Lee Fohl, catcher for the 1902 Pirates. He lasted one game in Pittsburgh, going 0-for-3 on August 29, 1902. The rest of his big league career consisted of four games with the 1903 Cincinnati Reds. He played 12 seasons in the minors and managed for 22 seasons total, including 11 years in the majors. During his last five years in the minors, he was a player/manager. Before joining the Pirates, he was playing for a local amateur team called the Pittsburgh Junctions in 1902, where he was teammates of Harvey Cushman, who was the starting pitcher during Fohl’s only game with the Pirates. The August 29th game was called a tryout by manager Fred Clarke, who already had the Pirates well on the way to their second NL title in a row at that point. While Fohl played well behind the plate, he was back with the Junctions days later. Cushman was given three more starts and he lost them all. After the season, it was announced that the Junctions battery received “flattering” offers to play for Des Moines of the Western League in 1903, which is where they both ended up playing. In Cincinnati, he was the backup to Heinie Peitz, a name you might read soon…

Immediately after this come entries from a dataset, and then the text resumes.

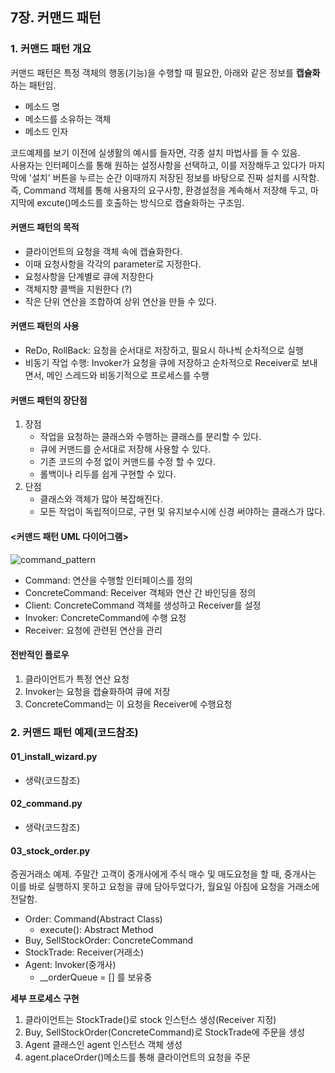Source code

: ## 7장. 커맨드 패턴

### 1. 커맨드 패턴 개요

커맨드 패턴은 특정 객체의 행동(기능)을 수행할 때 필요한, 아래와 같은 정보를 **캡슐화**하는 패턴임.

- 메소드 명
- 메소드를 소유하는 객체
- 메소드 인자

코드예제를 보기 이전에 실생활의 예시를 들자면, 각종 설치 마법사를 들 수 있음.  
사용자는 인터페이스를 통해 원하는 설정사항을 선택하고, 이를 저장해두고 있다가 마지막에 '설치' 버튼을 누르는 순간 이때까지 저장된 정보를 바탕으로 진짜 설치를 시작함.  
즉, Command 객체를 통해 사용자의 요구사항, 환경설정을 계속해서 저장해 두고, 마지막에 excute()메소드를 호출하는 방식으로 캡슐화하는 구조임.

#### 커맨드 패턴의 목적

- 클라이언트의 요청을 객체 속에 캡슐화한다.
- 이때 요청사항을 각각의 parameter로 지정한다.
- 요청사항을 단계별로 큐에 저장한다
- 객체지향 콜백을 지원한다 (?)
- 작은 단위 연산을 조합하여 상위 연산을 만들 수 있다.

#### 커맨드 패턴의 사용

- ReDo, RollBack: 요청을 순서대로 저장하고, 필요시 하나씩 순차적으로 실행
- 비동기 작업 수행: Invoker가 요청을 큐에 저장하고 순차적으로 Receiver로 보내면서, 메인 스레드와 비동기적으로 프로세스를 수행

#### 커맨드 패턴의 장단점

1. 장점
   - 작업을 요청하는 클래스와 수행하는 클래스를 분리할 수 있다.
   - 큐에 커맨드를 순서대로 저장해 사용할 수 있다.
   - 기존 코드의 수정 없이 커맨드를 수정 할 수 있다.
   - 롤백이나 리두를 쉽게 구현할 수 있다.
2. 단점
   - 클래스와 객체가 많아 복잡해진다.
   - 모든 작업이 독립적이므로, 구현 및 유지보수시에 신경 써야하는 클래스가 많다.

#### <커맨드 패턴 UML 다이어그램>

![command_pattern](https://user-images.githubusercontent.com/81678439/158711807-10c8d288-17a0-4f9b-9cd5-07bbbab4e103.png)

- Command: 연산을 수행할 인터페이스를 정의
- ConcreteCommand: Receiver 객체와 연산 간 바인딩을 정의
- Client: ConcreteCommand 객체를 생성하고 Receiver를 설정
- Invoker: ConcreteCommand에 수행 요청
- Receiver: 요청에 관련된 연산을 관리

#### 전반적인 플로우

1. 클라이언트가 특정 연산 요청
2. Invoker는 요청을 캡슐화하여 큐에 저장
3. ConcreteCommand는 이 요청을 Receiver에 수행요청

### 2. 커맨드 패턴 예제(코드참조)

#### 01_install_wizard.py

- 생략(코드참조)

#### 02_command.py

- 생략(코드참조)

#### 03_stock_order.py

증권거래소 예제. 주말간 고객이 중개사에게 주식 매수 및 매도요청을 할 때, 중개사는 이를 바로 실행하지 못하고 요청을 큐에 담아두었다가, 월요일 아침에 요청을 거래소에 전달함.

- Order: Command(Abstract Class)
  - execute(): Abstract Method
- Buy, SellStockOrder: ConcreteCommand
- StockTrade: Receiver(거래소)
- Agent: Invoker(중개사)
  - \_\_orderQueue = [] 를 보유중

**세부 프로세스 구현**

1. 클라이언트는 StockTrade()로 stock 인스턴스 생성(Receiver 지정)
2. Buy, SellStockOrder(ConcreteCommand)로 StockTrade에 주문을 생성
3. Agent 클래스인 agent 인스턴스 객체 생성
4. agent.placeOrder()메소드를 통해 클라이언트의 요청을 주문
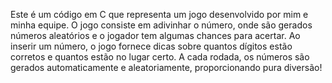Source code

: Este é um código em C que representa um jogo desenvolvido por mim e minha equipe. O jogo consiste em adivinhar o número, onde são gerados números aleatórios e o jogador tem algumas chances para acertar. Ao inserir um número, o jogo fornece dicas sobre quantos dígitos estão corretos e quantos estão no lugar certo. A cada rodada, os números são gerados automaticamente e aleatoriamente, proporcionando pura diversão!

Heinie Peitz, catcher for the 1905-06 Pirates. During his two seasons in Pittsburgh, he hit .228 over 128 games. He had a 16-year career in the majors, also playing nine seasons with the Cincinnati Reds and five years for the St Louis Cardinals. Peitz averaged exactly one home run per season in the majors and his career high was three in 1894, which was a huge year for offense around all of baseball. His last home run came in 1904 against the great Christy Mathewson. Peitz joined the Pirates on December 14, 1904 in a straight up trade with the Reds for catcher Eddie Phelps. In his first season in Pittsburgh, he hit .223 in 88 games, while throwing out 47% of runners attempting to steal. Peitz saw limited time in 1906, as newcomer George Gibson began to see regular time behind the plate. He spent the 1907-10 seasons playing for Louisville of the American Association. He was purchased from the Pirates on January 7, 1907, along with pitcher Doc Moskiman, who never got a chance to play for the Pirates.
Peitz’s pro career began in 1892 at 21 years old. He played one game for the Cardinals (then called the Browns) that season, after spending the year with the Montgomery Lambs of the Southern Association. He wouldn’t play another minor league game until 15 years later. Peitz would end his big league career in 1913, playing three games for the Cardinals at 42 years old. He was a coach for the Cardinals at the time, getting called into duty twice off the bench and once as a starter. His brother Joe Peitz was his teammate in the middle of 1894 and hit .423/.531/.731 in six games, yet never played in the majors again. Heinie Peitz was a .271 career hitter in the majors over 1,235 games.